What can the 'Fed' (reserve) do to fix the supply side? That requires good legislation and follow through on civic planning. We can't even get DST or NO-DST to pass even though stopping the time shift ride somewhere, for some even anywhere, seems like a no-brainer piece of legislation.
There's long been a supply side issue with housing.
It's also sold at the margin so if demand keeps increasing by say 5k people/yr and supply increases at 3k people/yr then prices go up way beyond 5/3.
Awfully weird for this inflation to be demand side when people got a ton of money (and spent it) and things didn't cost more and then _years_ later it did ... Like I could say inflation is going to occur people Biden ate a sandwich today and as long as it happens within the next 3 years I can just claim success?
Please stop with this. It was not the Fed's actions that caused a high CPI. They did the exact same thing post-GFC and nothing happened despite much tearing of garments:
> We believe the Federal Reserve's large-scale asset purchase plan (so-called "quantitative easing") should be reconsidered and discontinued. We do not believe such a plan is necessary or advisable under current circumstances. The planned asset purchases risk currency debasement and inflation, and we do not think they will achieve the Fed's objective of promoting employment.
The difference this time was a huge geopolitical event which drove up prices (a huge driver of the CPI was energy prices: remember the GOP going on and on about gas prices?), a lot of COVID assistance, post-COVID stimulus, and supply chain issues:
> Inflation has remained at levels well above the Federal Reserve’s inflation goal of 2% for over a year.

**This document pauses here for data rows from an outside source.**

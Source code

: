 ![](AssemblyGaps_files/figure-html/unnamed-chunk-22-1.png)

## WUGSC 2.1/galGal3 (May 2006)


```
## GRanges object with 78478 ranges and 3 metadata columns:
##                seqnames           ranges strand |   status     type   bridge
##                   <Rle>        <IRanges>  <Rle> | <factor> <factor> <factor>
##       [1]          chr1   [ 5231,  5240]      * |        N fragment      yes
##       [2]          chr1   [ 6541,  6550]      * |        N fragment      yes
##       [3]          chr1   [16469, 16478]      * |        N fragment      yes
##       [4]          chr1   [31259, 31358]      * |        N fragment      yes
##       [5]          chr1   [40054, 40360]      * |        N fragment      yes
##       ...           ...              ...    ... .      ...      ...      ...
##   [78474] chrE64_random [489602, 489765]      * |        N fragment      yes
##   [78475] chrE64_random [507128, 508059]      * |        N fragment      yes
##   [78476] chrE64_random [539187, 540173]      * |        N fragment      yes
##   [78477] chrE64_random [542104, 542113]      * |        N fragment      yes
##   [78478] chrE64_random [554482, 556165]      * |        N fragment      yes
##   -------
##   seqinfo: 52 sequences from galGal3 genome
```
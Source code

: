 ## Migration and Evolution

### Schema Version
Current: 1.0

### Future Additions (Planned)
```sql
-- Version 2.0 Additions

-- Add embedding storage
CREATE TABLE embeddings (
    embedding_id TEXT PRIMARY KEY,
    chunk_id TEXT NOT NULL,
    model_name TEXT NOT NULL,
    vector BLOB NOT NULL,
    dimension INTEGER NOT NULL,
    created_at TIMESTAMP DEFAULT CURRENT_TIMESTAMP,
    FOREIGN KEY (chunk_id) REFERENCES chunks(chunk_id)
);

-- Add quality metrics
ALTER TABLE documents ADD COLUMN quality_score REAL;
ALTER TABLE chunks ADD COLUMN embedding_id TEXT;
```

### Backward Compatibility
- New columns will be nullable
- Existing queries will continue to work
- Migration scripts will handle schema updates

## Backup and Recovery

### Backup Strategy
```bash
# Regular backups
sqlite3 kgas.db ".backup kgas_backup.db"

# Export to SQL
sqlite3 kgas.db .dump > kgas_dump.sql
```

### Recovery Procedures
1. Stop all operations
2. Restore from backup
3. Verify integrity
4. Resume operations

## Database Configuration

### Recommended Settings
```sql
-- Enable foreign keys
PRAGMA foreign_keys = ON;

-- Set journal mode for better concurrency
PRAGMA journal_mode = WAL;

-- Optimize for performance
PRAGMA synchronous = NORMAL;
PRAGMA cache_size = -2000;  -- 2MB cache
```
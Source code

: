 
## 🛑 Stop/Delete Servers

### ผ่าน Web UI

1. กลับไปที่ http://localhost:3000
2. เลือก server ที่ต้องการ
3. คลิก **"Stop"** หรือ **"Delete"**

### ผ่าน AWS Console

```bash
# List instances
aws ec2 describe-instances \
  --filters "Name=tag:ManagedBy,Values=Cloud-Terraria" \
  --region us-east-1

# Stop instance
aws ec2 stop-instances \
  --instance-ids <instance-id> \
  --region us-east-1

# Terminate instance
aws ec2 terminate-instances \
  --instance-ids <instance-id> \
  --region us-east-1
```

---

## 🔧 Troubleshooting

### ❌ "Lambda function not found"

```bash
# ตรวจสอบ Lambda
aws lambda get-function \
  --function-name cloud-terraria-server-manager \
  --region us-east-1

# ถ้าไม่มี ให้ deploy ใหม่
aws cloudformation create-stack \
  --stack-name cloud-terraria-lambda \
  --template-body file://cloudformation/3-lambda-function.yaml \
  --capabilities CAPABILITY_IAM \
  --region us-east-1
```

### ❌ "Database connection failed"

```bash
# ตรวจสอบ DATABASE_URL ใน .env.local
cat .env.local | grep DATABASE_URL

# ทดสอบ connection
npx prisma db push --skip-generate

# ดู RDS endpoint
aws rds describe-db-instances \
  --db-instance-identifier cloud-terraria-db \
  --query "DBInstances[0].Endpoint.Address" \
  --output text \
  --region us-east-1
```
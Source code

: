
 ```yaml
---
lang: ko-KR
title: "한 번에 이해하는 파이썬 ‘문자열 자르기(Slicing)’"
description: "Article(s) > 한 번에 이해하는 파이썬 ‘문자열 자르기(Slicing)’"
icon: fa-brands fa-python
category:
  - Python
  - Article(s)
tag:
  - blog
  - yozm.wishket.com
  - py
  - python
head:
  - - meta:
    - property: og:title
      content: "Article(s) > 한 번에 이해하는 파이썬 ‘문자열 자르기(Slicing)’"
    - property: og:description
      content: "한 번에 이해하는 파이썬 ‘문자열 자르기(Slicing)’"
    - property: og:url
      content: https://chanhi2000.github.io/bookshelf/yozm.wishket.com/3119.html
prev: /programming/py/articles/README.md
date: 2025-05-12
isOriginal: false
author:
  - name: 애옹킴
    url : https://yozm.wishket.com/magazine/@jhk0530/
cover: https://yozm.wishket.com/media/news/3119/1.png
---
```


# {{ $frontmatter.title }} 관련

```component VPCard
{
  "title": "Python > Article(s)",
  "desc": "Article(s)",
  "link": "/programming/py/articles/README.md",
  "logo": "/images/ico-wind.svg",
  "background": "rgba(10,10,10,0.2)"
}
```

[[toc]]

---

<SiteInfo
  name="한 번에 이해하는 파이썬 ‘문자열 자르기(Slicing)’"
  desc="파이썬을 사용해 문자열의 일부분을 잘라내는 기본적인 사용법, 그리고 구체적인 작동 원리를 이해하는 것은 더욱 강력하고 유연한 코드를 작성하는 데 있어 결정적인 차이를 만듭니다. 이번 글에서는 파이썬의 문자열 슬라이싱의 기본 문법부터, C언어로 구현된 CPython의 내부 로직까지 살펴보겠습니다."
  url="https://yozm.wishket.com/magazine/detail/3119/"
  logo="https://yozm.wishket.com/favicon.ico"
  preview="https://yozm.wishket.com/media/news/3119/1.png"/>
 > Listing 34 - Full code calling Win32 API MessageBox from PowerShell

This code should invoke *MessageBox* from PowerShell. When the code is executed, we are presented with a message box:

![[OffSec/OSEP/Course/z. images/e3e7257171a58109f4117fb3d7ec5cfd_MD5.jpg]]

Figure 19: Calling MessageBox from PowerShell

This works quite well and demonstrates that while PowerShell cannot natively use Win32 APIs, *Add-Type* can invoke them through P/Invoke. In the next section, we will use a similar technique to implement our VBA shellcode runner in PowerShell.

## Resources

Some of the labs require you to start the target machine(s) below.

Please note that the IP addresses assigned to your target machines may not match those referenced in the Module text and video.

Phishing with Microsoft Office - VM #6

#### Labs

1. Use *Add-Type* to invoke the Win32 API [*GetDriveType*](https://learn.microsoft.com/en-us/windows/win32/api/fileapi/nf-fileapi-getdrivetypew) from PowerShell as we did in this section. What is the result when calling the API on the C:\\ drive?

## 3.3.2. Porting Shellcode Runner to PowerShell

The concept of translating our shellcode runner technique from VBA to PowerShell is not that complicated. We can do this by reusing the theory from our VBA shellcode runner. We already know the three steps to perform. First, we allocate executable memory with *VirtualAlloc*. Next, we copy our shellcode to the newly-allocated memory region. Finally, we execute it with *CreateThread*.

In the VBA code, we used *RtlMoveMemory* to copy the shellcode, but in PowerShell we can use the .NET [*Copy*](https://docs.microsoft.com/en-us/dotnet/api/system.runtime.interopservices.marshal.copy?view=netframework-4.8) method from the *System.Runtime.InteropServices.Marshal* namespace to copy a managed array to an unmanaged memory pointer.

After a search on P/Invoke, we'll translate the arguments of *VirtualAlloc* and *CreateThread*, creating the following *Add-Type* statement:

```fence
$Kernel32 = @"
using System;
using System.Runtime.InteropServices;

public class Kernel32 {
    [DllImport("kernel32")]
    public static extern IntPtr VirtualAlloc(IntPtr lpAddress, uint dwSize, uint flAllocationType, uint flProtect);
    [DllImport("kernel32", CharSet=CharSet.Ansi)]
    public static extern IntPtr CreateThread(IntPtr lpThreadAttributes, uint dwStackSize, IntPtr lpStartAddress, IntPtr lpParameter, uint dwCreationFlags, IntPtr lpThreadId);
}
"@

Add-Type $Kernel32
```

Separating the underlying data from the personal consumption expenditures price index into supply- versus demand-driven categories reveals that supply factors explain about half of the run-up in current inflation levels. Demand factors are responsible for about one-third, with the remainder resulting from ambiguous factors. While supply disruptions are widely expected to ease this year, this outcome is highly uncertain.
The COVID measure were one-shot deals and were, in fact, predicted to raise inflation for a short (1-2 year) period, analogously to sudden Korean War spending (versus the continued spending for Vietnam):
The main thing they failed to predict was the invasion of Ukraine, which added to the other three conditions. Sure; perhaps the Fed could have started tightening sooner.
But what is the counter-factual of the last 2-3 years? No COVID assistance measure so people have no money when things were on lockdown? No help in getting the economy started post-COVID? What would have the (un)employment rate been? Does anyone remember the long post-GFC slog to get everyone back to work (because the GOP wouldn't give Obama proper stimulus dollars)?
I think it was some Canadian finance mister, who said some months ago (sorry no reference, it was in some economic forum panel some month(s) ago), my wording from memory:
"We in West cannot control economy and inflation, what we can control is to go on with helping Ukraine, so we will do that."
High inflation is maybe a sign that war is being lost.
If he'd said "we cannot control the weather, what we can control is helping Ukraine", would a subsequent rainy weekend also maybe be a sign that the war is being lost?
Sounds like a bit of a cop out. Governments certainly can control all of the above, but it means making significant adjustments to either spending or taxation, both of which tend to be unpopular changes.
The war in Ukraine will turn into a rounding error as Russian gas is replaced by alternatives.
Our ministers are intellectually bankrupt and their statements should not be taken at face value. Read between the lines and hope to decipher what they really mean.
The Federal Reserve is supposed to supervise and regulate banks though. It clearly failed there. (As did Congress, of course. Plenty of governmental blame to go around.)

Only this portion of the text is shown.